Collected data
§ §
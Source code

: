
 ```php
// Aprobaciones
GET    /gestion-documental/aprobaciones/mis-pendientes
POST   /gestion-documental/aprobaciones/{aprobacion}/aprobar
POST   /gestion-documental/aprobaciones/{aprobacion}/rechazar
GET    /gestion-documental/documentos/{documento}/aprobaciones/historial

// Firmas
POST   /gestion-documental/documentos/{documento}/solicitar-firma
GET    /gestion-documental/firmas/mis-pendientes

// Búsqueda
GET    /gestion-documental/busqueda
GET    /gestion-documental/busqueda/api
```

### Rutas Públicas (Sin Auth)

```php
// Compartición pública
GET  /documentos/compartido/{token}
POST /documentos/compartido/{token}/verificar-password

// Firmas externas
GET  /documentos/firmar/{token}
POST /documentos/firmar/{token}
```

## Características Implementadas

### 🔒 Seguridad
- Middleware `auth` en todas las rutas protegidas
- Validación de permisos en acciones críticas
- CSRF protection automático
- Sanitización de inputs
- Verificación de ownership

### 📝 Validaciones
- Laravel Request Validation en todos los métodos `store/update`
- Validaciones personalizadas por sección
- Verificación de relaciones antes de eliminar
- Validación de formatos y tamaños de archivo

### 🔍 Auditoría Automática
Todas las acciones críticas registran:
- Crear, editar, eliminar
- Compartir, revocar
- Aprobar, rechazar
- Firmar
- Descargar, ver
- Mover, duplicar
§ §
→ **Task details**: The answer is the line with "Todas las acciones" plus every line after it, printed exactly as they appear above.

→ **Output of the exercise**:
Todas las acciones críticas registran:
- Crear, editar, eliminar
- Compartir, revocar
- Aprobar, rechazar
- Firmar
- Descargar, ver
- Mover, duplicar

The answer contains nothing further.